* WHAT NEEDS TO BE DONE
Scan the entries below. Report each line where the string "will" occurs.

* MATERIAL TO PROCESS
════

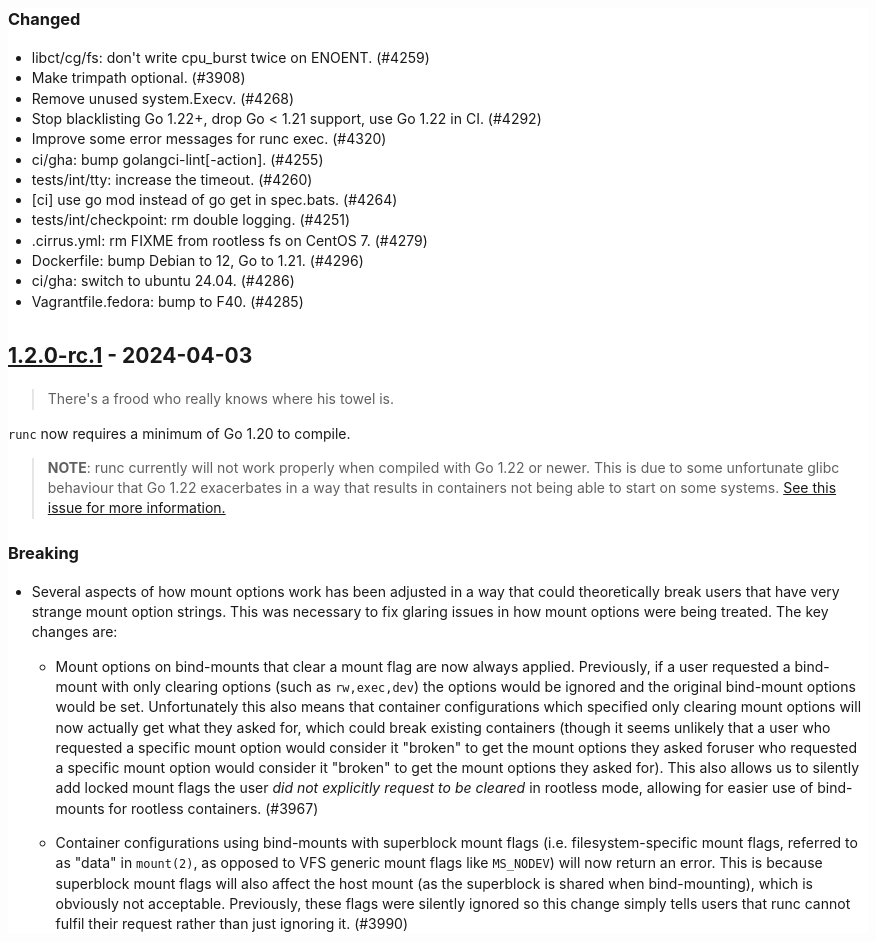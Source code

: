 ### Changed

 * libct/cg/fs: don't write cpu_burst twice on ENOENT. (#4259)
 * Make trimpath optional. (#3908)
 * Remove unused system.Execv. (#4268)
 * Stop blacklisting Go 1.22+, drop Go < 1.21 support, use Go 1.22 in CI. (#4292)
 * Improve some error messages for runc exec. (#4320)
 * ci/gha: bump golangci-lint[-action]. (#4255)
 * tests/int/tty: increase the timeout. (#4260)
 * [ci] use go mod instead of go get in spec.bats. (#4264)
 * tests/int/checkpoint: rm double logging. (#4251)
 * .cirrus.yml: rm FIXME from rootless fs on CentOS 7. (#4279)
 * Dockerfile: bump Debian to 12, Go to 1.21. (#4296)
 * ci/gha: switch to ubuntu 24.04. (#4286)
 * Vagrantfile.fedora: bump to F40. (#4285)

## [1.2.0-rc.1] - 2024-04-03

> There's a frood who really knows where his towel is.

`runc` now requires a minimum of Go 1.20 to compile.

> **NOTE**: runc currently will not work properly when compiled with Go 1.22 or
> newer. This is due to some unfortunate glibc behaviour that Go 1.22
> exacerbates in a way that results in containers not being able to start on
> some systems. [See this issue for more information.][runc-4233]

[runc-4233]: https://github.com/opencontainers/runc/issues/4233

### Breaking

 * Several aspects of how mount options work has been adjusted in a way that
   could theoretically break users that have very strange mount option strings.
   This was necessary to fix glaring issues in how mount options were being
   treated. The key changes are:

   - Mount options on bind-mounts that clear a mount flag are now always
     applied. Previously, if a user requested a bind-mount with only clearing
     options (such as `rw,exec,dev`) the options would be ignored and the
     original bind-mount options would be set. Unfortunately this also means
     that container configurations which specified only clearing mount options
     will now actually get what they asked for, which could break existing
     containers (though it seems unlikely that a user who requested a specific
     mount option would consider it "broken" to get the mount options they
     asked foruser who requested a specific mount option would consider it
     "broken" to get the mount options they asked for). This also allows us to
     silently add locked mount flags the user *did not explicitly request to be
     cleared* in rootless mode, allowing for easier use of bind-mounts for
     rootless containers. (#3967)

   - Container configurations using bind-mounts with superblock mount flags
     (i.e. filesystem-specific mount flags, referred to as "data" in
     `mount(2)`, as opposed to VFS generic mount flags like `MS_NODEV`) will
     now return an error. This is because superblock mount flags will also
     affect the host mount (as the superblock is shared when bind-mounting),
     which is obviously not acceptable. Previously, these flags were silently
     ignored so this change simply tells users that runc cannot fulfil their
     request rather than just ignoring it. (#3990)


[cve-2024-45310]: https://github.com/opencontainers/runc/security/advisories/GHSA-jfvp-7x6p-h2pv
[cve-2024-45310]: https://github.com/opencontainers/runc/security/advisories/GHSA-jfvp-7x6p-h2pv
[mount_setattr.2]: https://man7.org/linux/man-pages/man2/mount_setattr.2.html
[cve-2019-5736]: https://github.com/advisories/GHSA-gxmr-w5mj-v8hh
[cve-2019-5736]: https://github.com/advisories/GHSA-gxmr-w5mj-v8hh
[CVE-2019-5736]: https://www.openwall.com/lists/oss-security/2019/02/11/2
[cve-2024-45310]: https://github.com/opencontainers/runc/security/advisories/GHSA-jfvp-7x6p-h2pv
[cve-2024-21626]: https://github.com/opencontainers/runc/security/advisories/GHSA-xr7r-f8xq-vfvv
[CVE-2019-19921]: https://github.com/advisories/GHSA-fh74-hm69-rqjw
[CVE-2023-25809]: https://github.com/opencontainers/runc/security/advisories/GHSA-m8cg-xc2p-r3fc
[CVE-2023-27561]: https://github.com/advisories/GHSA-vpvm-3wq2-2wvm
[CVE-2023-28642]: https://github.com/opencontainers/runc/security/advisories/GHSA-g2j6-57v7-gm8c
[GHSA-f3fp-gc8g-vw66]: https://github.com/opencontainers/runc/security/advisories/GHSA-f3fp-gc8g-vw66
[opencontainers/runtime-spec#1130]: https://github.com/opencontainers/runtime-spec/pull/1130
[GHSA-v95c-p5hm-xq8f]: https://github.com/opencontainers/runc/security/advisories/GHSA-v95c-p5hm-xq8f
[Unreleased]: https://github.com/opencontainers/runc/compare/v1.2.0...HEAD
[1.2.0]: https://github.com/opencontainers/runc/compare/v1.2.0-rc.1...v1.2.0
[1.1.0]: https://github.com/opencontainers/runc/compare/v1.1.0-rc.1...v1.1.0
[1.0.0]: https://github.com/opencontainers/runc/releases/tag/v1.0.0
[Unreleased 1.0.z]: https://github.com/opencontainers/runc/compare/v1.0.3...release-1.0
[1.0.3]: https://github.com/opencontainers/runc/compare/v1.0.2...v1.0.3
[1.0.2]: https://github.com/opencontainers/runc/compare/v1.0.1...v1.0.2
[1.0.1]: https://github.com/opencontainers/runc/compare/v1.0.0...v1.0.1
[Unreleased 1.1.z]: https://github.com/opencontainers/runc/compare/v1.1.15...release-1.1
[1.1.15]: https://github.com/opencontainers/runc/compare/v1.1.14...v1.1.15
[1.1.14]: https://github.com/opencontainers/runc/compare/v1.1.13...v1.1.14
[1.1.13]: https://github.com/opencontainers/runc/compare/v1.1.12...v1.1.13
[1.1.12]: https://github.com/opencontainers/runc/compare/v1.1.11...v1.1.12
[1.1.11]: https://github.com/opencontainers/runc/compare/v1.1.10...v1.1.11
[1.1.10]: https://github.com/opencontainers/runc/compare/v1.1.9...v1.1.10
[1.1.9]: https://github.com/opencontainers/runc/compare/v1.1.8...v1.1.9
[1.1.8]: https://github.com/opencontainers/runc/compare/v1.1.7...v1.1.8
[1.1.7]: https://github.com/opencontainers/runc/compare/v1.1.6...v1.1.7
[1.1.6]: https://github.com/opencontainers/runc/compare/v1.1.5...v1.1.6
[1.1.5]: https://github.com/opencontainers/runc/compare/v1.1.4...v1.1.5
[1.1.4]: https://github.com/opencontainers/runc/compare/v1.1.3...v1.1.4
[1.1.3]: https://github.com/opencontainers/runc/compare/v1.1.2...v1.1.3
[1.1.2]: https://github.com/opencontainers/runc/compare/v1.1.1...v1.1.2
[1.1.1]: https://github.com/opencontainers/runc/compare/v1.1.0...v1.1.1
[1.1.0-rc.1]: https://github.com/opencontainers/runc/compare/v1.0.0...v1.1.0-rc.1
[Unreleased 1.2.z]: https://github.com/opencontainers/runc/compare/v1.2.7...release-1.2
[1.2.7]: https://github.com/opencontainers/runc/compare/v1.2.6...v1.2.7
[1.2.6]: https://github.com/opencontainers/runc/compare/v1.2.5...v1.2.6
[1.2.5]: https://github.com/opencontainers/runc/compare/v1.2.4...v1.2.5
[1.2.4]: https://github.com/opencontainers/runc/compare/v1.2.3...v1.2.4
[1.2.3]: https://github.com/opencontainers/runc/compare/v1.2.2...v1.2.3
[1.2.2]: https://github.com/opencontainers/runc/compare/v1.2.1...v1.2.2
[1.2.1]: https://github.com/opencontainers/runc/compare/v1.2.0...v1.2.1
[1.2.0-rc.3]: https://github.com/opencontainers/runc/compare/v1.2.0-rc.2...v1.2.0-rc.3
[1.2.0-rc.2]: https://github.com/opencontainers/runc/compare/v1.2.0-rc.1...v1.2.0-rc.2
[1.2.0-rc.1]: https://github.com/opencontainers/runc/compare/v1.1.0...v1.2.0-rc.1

════

* PROBLEM SOLUTION
> **NOTE**: runc currently will not work properly when compiled with Go 1.22 or
     will now actually get what they asked for, which could break existing
     `mount(2)`, as opposed to VFS generic mount flags like `MS_NODEV`) will
     now return an error. This is because superblock mount flags will also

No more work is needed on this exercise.